> **Records contained in a dataset**
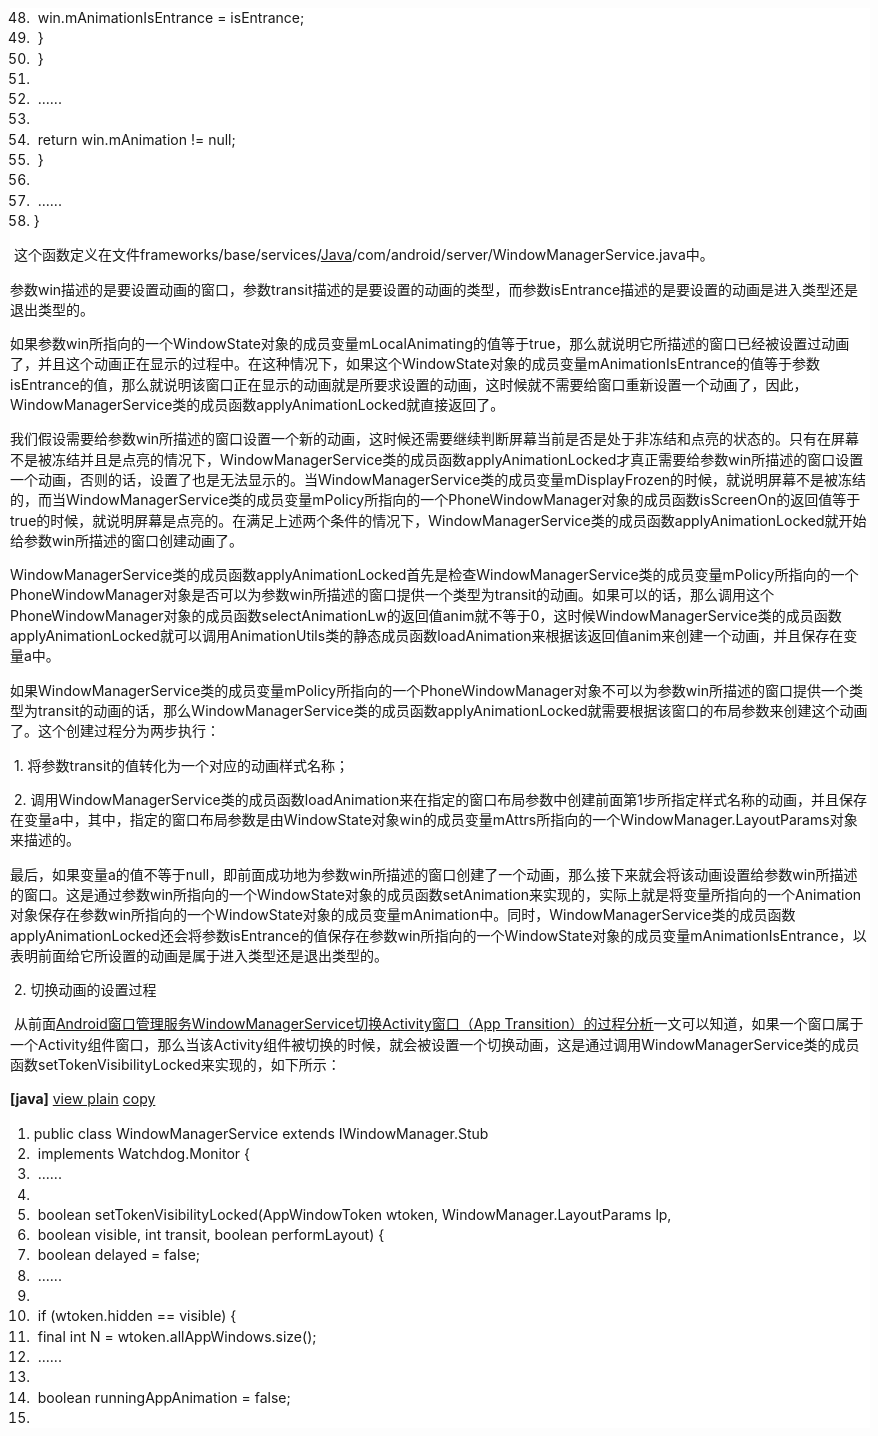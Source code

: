 48. ​                win.mAnimationIsEntrance = isEntrance;  
49. ​            }  
50. ​        }  
51.   
52. ​        ......  
53.   
54. ​        return win.mAnimation != null;  
55. ​    }  
56.   
57. ​    ......  
58. }  

​        这个函数定义在文件frameworks/base/services/[Java](http://lib.csdn.net/base/java)/com/android/server/WindowManagerService.java中。

​        参数win描述的是要设置动画的窗口，参数transit描述的是要设置的动画的类型，而参数isEntrance描述的是要设置的动画是进入类型还是退出类型的。

​        如果参数win所指向的一个WindowState对象的成员变量mLocalAnimating的值等于true，那么就说明它所描述的窗口已经被设置过动画了，并且这个动画正在显示的过程中。在这种情况下，如果这个WindowState对象的成员变量mAnimationIsEntrance的值等于参数isEntrance的值，那么就说明该窗口正在显示的动画就是所要求设置的动画，这时候就不需要给窗口重新设置一个动画了，因此，WindowManagerService类的成员函数applyAnimationLocked就直接返回了。

​        我们假设需要给参数win所描述的窗口设置一个新的动画，这时候还需要继续判断屏幕当前是否是处于非冻结和点亮的状态的。只有在屏幕不是被冻结并且是点亮的情况下，WindowManagerService类的成员函数applyAnimationLocked才真正需要给参数win所描述的窗口设置一个动画，否则的话，设置了也是无法显示的。当WindowManagerService类的成员变量mDisplayFrozen的时候，就说明屏幕不是被冻结的，而当WindowManagerService类的成员变量mPolicy所指向的一个PhoneWindowManager对象的成员函数isScreenOn的返回值等于true的时候，就说明屏幕是点亮的。在满足上述两个条件的情况下，WindowManagerService类的成员函数applyAnimationLocked就开始给参数win所描述的窗口创建动画了。

​        WindowManagerService类的成员函数applyAnimationLocked首先是检查WindowManagerService类的成员变量mPolicy所指向的一个PhoneWindowManager对象是否可以为参数win所描述的窗口提供一个类型为transit的动画。如果可以的话，那么调用这个PhoneWindowManager对象的成员函数selectAnimationLw的返回值anim就不等于0，这时候WindowManagerService类的成员函数applyAnimationLocked就可以调用AnimationUtils类的静态成员函数loadAnimation来根据该返回值anim来创建一个动画，并且保存在变量a中。

​        如果WindowManagerService类的成员变量mPolicy所指向的一个PhoneWindowManager对象不可以为参数win所描述的窗口提供一个类型为transit的动画的话，那么WindowManagerService类的成员函数applyAnimationLocked就需要根据该窗口的布局参数来创建这个动画了。这个创建过程分为两步执行：

​        1. 将参数transit的值转化为一个对应的动画样式名称；

​        2. 调用WindowManagerService类的成员函数loadAnimation来在指定的窗口布局参数中创建前面第1步所指定样式名称的动画，并且保存在变量a中，其中，指定的窗口布局参数是由WindowState对象win的成员变量mAttrs所指向的一个WindowManager.LayoutParams对象来描述的。

​        最后，如果变量a的值不等于null，即前面成功地为参数win所描述的窗口创建了一个动画，那么接下来就会将该动画设置给参数win所描述的窗口。这是通过参数win所指向的一个WindowState对象的成员函数setAnimation来实现的，实际上就是将变量所指向的一个Animation对象保存在参数win所指向的一个WindowState对象的成员变量mAnimation中。同时，WindowManagerService类的成员函数applyAnimationLocked还会将参数isEntrance的值保存在参数win所指向的一个WindowState对象的成员变量mAnimationIsEntrance，以表明前面给它所设置的动画是属于进入类型还是退出类型的。

​        2. 切换动画的设置过程 

​        从前面[Android窗口管理服务WindowManagerService切换Activity窗口（App Transition）的过程分析](http://blog.csdn.net/luoshengyang/article/details/8596449)一文可以知道，如果一个窗口属于一个Activity组件窗口，那么当该Activity组件被切换的时候，就会被设置一个切换动画，这是通过调用WindowManagerService类的成员函数setTokenVisibilityLocked来实现的，如下所示：

**[java]** [view plain](http://blog.csdn.net/luoshengyang/article/details/8611754#) [copy](http://blog.csdn.net/luoshengyang/article/details/8611754#)

1. public class WindowManagerService extends IWindowManager.Stub    
2. ​        implements Watchdog.Monitor {    
3. ​    ......    
4. ​    
5. ​    boolean setTokenVisibilityLocked(AppWindowToken wtoken, WindowManager.LayoutParams lp,  
6. ​            boolean visible, int transit, boolean performLayout) {  
7. ​        boolean delayed = false;  
8. ​        ......  
9.   
10. ​        if (wtoken.hidden == visible) {  
11. ​            final int N = wtoken.allAppWindows.size();  
12. ​            ......  
13.   
14. ​            boolean runningAppAnimation = false;  
15.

> **Aim of the task**
Pictures are to be left out; all other data must be returned exactly.

> **Completed exercise**
Source code

: 48. ​                win.mAnimationIsEntrance = isEntrance;  
49. ​            }  
50. ​        }  
51.   
52. ​        ......  
53.   
54. ​        return win.mAnimation != null;  
55. ​    }  
56.   
57. ​    ......  
58. }  

​        这个函数定义在文件frameworks/base/services/[Java](http://lib.csdn.net/base/java)/com/android/server/WindowManagerService.java中。

​        参数win描述的是要设置动画的窗口，参数transit描述的是要设置的动画的类型，而参数isEntrance描述的是要设置的动画是进入类型还是退出类型的。

​        如果参数win所指向的一个WindowState对象的成员变量mLocalAnimating的值等于true，那么就说明它所描述的窗口已经被设置过动画了，并且这个动画正在显示的过程中。在这种情况下，如果这个WindowState对象的成员变量mAnimationIsEntrance的值等于参数isEntrance的值，那么就说明该窗口正在显示的动画就是所要求设置的动画，这时候就不需要给窗口重新设置一个动画了，因此，WindowManagerService类的成员函数applyAnimationLocked就直接返回了。

​        我们假设需要给参数win所描述的窗口设置一个新的动画，这时候还需要继续判断屏幕当前是否是处于非冻结和点亮的状态的。只有在屏幕不是被冻结并且是点亮的情况下，WindowManagerService类的成员函数applyAnimationLocked才真正需要给参数win所描述的窗口设置一个动画，否则的话，设置了也是无法显示的。当WindowManagerService类的成员变量mDisplayFrozen的时候，就说明屏幕不是被冻结的，而当WindowManagerService类的成员变量mPolicy所指向的一个PhoneWindowManager对象的成员函数isScreenOn的返回值等于true的时候，就说明屏幕是点亮的。在满足上述两个条件的情况下，WindowManagerService类的成员函数applyAnimationLocked就开始给参数win所描述的窗口创建动画了。

​        WindowManagerService类的成员函数applyAnimationLocked首先是检查WindowManagerService类的成员变量mPolicy所指向的一个PhoneWindowManager对象是否可以为参数win所描述的窗口提供一个类型为transit的动画。如果可以的话，那么调用这个PhoneWindowManager对象的成员函数selectAnimationLw的返回值anim就不等于0，这时候WindowManagerService类的成员函数applyAnimationLocked就可以调用AnimationUtils类的静态成员函数loadAnimation来根据该返回值anim来创建一个动画，并且保存在变量a中。

​        如果WindowManagerService类的成员变量mPolicy所指向的一个PhoneWindowManager对象不可以为参数win所描述的窗口提供一个类型为transit的动画的话，那么WindowManagerService类的成员函数applyAnimationLocked就需要根据该窗口的布局参数来创建这个动画了。这个创建过程分为两步执行：

​        1. 将参数transit的值转化为一个对应的动画样式名称；

​        2. 调用WindowManagerService类的成员函数loadAnimation来在指定的窗口布局参数中创建前面第1步所指定样式名称的动画，并且保存在变量a中，其中，指定的窗口布局参数是由WindowState对象win的成员变量mAttrs所指向的一个WindowManager.LayoutParams对象来描述的。

​        最后，如果变量a的值不等于null，即前面成功地为参数win所描述的窗口创建了一个动画，那么接下来就会将该动画设置给参数win所描述的窗口。这是通过参数win所指向的一个WindowState对象的成员函数setAnimation来实现的，实际上就是将变量所指向的一个Animation对象保存在参数win所指向的一个WindowState对象的成员变量mAnimation中。同时，WindowManagerService类的成员函数applyAnimationLocked还会将参数isEntrance的值保存在参数win所指向的一个WindowState对象的成员变量mAnimationIsEntrance，以表明前面给它所设置的动画是属于进入类型还是退出类型的。

​        2. 切换动画的设置过程 

​        从前面[Android窗口管理服务WindowManagerService切换Activity窗口（App Transition）的过程分析](http://blog.csdn.net/luoshengyang/article/details/8596449)一文可以知道，如果一个窗口属于一个Activity组件窗口，那么当该Activity组件被切换的时候，就会被设置一个切换动画，这是通过调用WindowManagerService类的成员函数setTokenVisibilityLocked来实现的，如下所示：

**[java]** [view plain](http://blog.csdn.net/luoshengyang/article/details/8611754#) [copy](http://blog.csdn.net/luoshengyang/article/details/8611754#)

1. public class WindowManagerService extends IWindowManager.Stub    
2. ​        implements Watchdog.Monitor {    
3. ​    ......    
4. ​    
5. ​    boolean setTokenVisibilityLocked(AppWindowToken wtoken, WindowManager.LayoutParams lp,  
6. ​            boolean visible, int transit, boolean performLayout) {  
7. ​        boolean delayed = false;  
8. ​        ......  
9.   
10. ​        if (wtoken.hidden == visible) {  
11. ​            final int N = wtoken.allAppWindows.size();  
12. ​            ......  
13.   
14. ​            boolean runningAppAnimation = false;  
15.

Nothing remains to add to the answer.